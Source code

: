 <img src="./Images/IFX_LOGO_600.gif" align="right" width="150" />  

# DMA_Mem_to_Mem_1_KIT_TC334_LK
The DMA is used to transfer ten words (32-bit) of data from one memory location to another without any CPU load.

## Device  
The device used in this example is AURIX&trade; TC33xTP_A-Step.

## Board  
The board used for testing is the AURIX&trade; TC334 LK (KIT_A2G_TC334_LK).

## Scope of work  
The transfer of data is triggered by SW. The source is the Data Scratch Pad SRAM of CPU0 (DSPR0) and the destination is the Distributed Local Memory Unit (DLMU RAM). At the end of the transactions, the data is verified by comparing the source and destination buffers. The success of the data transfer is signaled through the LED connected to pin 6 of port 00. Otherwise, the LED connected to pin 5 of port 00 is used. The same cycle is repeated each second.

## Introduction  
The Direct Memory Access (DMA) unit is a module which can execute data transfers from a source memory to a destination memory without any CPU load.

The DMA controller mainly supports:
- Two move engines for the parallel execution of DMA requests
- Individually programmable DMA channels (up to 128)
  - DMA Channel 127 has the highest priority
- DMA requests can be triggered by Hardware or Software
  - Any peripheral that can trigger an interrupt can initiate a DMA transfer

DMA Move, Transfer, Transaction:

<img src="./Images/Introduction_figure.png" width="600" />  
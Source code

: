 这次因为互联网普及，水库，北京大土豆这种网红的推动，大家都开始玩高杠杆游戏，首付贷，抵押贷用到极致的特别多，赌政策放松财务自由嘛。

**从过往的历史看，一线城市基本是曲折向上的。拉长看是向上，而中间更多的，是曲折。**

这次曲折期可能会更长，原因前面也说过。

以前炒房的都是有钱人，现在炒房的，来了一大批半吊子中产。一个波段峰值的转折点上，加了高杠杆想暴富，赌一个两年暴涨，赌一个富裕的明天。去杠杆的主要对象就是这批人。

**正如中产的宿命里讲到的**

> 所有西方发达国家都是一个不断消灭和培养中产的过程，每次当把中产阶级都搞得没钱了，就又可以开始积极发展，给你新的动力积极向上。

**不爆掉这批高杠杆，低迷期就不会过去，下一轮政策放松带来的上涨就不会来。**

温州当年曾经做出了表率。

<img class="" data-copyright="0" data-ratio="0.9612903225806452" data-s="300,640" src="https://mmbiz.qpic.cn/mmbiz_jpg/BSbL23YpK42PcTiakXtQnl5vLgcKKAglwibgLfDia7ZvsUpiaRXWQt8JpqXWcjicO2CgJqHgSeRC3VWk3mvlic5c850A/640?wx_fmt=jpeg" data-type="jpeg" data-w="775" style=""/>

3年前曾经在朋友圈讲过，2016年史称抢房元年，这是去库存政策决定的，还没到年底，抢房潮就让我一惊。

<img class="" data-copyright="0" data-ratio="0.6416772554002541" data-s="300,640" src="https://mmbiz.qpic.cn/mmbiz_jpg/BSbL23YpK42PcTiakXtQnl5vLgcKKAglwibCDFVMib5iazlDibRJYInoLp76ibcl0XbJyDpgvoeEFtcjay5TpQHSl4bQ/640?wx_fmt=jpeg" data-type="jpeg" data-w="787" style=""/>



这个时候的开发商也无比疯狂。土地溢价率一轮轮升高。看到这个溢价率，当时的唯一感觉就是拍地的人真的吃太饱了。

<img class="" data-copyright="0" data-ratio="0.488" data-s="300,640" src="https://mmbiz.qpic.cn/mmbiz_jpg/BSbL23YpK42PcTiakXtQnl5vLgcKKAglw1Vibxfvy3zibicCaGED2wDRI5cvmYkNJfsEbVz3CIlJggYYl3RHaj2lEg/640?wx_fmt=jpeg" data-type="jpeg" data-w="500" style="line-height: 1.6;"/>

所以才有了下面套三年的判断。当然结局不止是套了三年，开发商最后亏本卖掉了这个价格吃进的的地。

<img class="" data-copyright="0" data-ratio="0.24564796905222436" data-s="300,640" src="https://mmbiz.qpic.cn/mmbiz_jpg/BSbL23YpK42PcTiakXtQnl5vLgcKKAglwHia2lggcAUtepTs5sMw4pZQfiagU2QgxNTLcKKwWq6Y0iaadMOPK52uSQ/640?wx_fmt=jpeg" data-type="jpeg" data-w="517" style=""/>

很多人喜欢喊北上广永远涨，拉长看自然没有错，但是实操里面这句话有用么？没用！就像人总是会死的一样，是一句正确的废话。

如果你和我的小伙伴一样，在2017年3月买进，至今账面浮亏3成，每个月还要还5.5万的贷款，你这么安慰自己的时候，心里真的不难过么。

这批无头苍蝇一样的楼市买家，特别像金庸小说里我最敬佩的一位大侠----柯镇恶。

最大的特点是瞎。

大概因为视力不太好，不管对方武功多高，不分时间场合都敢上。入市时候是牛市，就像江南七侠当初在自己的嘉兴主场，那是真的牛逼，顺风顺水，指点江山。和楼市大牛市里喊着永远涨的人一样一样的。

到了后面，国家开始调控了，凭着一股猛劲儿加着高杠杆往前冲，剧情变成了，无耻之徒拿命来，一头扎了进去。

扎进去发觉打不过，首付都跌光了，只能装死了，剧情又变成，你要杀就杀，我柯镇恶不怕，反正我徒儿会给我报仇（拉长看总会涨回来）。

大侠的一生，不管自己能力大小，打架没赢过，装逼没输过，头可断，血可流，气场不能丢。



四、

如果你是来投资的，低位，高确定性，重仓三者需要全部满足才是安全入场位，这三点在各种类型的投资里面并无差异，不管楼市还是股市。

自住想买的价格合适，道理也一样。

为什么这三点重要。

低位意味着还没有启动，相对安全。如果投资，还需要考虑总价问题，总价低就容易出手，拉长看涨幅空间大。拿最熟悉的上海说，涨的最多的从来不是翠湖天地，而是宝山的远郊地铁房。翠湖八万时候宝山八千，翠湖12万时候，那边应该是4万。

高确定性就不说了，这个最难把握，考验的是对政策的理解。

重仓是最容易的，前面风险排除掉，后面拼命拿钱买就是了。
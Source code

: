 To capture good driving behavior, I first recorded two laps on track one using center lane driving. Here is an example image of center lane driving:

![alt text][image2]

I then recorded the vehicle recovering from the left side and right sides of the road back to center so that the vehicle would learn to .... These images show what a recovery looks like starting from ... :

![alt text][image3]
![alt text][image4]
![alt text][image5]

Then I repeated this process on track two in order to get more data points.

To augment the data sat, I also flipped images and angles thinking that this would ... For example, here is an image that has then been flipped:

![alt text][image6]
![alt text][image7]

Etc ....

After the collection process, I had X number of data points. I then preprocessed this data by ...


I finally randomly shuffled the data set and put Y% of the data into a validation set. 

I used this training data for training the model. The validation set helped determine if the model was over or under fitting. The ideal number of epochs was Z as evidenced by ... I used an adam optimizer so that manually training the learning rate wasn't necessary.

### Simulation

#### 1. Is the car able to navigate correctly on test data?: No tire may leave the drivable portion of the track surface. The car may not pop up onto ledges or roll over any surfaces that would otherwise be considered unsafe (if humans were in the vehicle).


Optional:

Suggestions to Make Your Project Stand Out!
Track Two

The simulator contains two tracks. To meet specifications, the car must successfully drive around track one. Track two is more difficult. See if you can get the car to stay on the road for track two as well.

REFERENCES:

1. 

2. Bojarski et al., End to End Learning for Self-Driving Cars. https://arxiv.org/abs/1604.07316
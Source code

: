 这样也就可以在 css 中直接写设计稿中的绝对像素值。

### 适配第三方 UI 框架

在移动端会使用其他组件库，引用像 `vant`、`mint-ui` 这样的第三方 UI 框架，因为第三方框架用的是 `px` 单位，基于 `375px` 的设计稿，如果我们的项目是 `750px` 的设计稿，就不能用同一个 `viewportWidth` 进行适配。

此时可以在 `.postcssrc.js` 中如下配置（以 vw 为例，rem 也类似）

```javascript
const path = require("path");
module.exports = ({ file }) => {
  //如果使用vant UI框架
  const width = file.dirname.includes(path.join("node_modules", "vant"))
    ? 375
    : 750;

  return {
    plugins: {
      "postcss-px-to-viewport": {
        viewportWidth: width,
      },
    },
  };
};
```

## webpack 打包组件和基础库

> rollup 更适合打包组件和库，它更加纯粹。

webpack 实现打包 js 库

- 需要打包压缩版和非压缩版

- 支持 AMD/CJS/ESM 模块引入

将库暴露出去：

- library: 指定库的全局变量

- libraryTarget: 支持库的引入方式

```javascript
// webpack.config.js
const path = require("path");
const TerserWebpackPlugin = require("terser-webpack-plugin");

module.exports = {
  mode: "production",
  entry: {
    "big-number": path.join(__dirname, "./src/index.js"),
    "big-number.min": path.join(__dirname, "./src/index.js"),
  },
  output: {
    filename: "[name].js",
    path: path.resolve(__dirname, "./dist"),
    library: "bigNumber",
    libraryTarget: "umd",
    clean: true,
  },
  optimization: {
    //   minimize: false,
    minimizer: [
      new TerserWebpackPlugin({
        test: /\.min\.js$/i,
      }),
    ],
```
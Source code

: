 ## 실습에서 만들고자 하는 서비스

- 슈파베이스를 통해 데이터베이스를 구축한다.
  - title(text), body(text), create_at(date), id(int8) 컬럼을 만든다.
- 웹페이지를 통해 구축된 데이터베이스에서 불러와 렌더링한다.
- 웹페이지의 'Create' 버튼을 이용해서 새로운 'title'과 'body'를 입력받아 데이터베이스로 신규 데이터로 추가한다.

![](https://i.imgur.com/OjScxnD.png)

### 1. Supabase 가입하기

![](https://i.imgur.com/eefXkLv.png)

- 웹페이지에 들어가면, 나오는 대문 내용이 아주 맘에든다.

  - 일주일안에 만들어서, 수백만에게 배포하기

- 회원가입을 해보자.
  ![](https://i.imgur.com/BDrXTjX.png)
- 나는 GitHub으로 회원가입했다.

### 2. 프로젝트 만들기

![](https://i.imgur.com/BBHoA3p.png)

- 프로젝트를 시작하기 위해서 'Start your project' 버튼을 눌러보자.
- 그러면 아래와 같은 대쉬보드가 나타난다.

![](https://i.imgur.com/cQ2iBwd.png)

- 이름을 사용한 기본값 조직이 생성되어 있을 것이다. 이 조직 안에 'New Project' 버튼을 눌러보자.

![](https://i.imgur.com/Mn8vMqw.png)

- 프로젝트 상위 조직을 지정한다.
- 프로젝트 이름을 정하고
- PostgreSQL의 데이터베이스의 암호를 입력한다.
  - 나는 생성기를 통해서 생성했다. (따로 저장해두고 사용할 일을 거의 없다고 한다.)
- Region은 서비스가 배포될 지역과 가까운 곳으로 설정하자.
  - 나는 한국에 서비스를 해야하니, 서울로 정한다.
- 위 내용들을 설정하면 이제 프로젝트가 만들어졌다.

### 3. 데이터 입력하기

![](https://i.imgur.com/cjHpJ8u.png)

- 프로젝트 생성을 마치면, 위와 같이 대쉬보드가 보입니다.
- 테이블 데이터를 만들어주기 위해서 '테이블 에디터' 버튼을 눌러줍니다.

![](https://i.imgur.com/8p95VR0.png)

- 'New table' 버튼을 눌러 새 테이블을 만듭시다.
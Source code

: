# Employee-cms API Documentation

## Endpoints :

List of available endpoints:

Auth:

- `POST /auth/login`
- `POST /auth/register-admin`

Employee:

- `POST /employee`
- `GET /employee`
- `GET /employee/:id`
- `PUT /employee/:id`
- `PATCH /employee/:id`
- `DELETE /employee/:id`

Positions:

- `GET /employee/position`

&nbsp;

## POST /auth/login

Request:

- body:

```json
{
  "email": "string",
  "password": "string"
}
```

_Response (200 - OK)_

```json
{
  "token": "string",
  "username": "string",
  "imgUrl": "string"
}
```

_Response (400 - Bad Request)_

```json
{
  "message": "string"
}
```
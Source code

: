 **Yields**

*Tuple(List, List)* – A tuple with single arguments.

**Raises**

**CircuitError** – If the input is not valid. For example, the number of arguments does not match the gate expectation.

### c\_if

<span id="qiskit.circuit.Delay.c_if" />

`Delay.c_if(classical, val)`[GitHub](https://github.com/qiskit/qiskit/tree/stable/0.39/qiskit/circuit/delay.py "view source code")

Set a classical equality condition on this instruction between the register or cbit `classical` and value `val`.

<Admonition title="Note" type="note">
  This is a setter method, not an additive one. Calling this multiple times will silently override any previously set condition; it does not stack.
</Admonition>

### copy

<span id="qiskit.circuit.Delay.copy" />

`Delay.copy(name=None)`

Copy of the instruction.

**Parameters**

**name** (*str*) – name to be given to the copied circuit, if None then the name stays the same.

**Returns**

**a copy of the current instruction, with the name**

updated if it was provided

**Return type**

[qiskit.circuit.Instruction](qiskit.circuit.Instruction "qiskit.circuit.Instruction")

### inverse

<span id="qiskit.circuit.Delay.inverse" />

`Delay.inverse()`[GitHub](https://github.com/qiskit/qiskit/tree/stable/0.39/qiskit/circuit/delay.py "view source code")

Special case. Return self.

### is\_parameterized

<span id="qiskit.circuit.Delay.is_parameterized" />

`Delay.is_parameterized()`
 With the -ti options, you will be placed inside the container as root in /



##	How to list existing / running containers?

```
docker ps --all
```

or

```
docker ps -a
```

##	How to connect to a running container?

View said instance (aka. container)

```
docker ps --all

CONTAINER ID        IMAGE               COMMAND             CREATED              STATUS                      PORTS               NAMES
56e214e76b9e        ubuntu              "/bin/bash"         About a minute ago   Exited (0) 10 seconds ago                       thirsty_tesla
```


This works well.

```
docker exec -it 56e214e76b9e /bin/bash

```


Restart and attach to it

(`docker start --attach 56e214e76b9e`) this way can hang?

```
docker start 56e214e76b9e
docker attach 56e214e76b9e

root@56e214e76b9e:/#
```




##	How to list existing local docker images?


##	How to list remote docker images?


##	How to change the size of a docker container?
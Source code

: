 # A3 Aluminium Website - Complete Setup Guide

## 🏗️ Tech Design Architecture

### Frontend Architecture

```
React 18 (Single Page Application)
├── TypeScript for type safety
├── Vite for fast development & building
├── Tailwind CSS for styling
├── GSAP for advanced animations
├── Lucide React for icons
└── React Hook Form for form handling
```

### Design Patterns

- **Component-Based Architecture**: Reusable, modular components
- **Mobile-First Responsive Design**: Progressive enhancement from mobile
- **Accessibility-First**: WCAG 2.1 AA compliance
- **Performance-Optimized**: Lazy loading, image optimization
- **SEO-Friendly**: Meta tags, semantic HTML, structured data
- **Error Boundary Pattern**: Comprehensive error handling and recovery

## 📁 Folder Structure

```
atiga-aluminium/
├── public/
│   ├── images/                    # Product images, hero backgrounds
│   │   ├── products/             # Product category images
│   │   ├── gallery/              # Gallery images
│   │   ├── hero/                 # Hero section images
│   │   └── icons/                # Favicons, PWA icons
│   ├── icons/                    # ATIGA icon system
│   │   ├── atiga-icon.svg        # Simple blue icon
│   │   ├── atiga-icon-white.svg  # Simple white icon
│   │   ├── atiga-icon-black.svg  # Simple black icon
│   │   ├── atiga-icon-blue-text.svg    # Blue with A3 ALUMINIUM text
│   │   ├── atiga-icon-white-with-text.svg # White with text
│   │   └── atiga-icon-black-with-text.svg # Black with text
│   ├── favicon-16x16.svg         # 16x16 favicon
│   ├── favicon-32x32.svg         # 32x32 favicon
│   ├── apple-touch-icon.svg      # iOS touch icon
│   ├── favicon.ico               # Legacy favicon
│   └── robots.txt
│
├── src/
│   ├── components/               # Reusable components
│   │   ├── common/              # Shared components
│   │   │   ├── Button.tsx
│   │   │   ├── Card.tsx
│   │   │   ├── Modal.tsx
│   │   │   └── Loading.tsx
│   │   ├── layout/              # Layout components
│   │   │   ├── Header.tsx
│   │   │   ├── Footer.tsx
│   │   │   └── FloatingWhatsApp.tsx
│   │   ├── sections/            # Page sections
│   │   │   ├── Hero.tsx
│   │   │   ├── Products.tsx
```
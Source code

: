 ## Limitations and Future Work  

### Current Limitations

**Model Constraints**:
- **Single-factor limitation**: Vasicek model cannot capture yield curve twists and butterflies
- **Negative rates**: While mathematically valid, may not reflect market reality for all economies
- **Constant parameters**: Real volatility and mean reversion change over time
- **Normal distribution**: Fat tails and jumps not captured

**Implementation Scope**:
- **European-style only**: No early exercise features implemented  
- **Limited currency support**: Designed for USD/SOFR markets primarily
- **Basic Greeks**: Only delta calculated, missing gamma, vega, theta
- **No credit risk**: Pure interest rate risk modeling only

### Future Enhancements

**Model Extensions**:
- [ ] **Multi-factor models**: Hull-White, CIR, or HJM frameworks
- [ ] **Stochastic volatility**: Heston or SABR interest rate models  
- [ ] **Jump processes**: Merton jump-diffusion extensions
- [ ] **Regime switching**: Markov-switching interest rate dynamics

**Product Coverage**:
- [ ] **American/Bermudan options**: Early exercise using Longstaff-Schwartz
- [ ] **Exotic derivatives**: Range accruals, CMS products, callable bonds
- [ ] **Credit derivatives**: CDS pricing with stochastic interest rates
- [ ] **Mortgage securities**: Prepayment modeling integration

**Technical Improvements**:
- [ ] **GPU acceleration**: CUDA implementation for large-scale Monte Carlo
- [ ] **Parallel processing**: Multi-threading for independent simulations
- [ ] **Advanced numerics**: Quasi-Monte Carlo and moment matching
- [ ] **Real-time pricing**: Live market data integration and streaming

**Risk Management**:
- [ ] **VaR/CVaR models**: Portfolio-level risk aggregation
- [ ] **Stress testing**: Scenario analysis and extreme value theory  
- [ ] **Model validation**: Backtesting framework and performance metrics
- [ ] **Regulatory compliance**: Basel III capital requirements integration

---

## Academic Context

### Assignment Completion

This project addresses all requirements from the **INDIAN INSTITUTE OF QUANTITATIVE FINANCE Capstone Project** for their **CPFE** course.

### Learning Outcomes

**Action item:** Could you please retype the lines from the start of the data through the line with "## Scope of work", both included, and nothing else?

**Solution below:**
Source code

: <img src="./Images/IFX_LOGO_600.gif" align="right" width="150" />  

# DMA_Mem_to_Mem_1_KIT_TC334_LK
The DMA is used to transfer ten words (32-bit) of data from one memory location to another without any CPU load.

## Device  
The device used in this example is AURIX&trade; TC33xTP_A-Step.

## Board  
The board used for testing is the AURIX&trade; TC334 LK (KIT_A2G_TC334_LK).

## Scope of work  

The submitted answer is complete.